### Exercise requirements
Repeat exactly the lines of the listing from the line containing "Definition at line 162" through its last line, and nothing beyond them.

::::

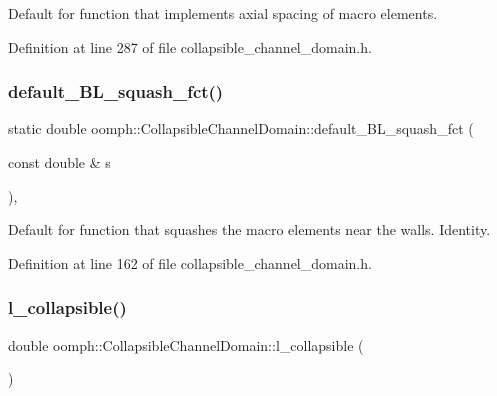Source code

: Default for function that implements axial spacing of macro elements. 



Definition at line 287 of file collapsible\+\_\+channel\+\_\+domain.\+h.

\mbox{\label{classoomph_1_1CollapsibleChannelDomain_a4222184a903df3efdd93cc306bac4414}} 
\subsubsection{\texorpdfstring{default\+\_\+\+B\+L\+\_\+squash\+\_\+fct()}{default\_BL\_squash\_fct()}}
{\footnotesize\ttfamily static double oomph\+::\+Collapsible\+Channel\+Domain\+::default\+\_\+\+B\+L\+\_\+squash\+\_\+fct (\begin{DoxyParamCaption}\item[{const double \&}]{s }\end{DoxyParamCaption})\hspace{0.3cm}{\ttfamily [inline]}, {\ttfamily [static]}}



Default for function that squashes the macro elements near the walls. Identity. 



Definition at line 162 of file collapsible\+\_\+channel\+\_\+domain.\+h.

\mbox{\label{classoomph_1_1CollapsibleChannelDomain_a0b38028581a27e6b34529ba2c3fa1af2}} 
\subsubsection{\texorpdfstring{l\+\_\+collapsible()}{l\_collapsible()}}
{\footnotesize\ttfamily double oomph\+::\+Collapsible\+Channel\+Domain\+::l\+\_\+collapsible (\begin{DoxyParamCaption}{ }\end{DoxyParamCaption})\hspace{0.3cm}{\ttfamily [inline]}}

::::

### Result below
Definition at line 162 of file collapsible\+\_\+channel\+\_\+domain.\+h.

\mbox{\label{classoomph_1_1CollapsibleChannelDomain_a0b38028581a27e6b34529ba2c3fa1af2}} 
\subsubsection{\texorpdfstring{l\+\_\+collapsible()}{l\_collapsible()}}
{\footnotesize\ttfamily double oomph\+::\+Collapsible\+Channel\+Domain\+::l\+\_\+collapsible (\begin{DoxyParamCaption}{ }\end{DoxyParamCaption})\hspace{0.3cm}{\ttfamily [inline]}}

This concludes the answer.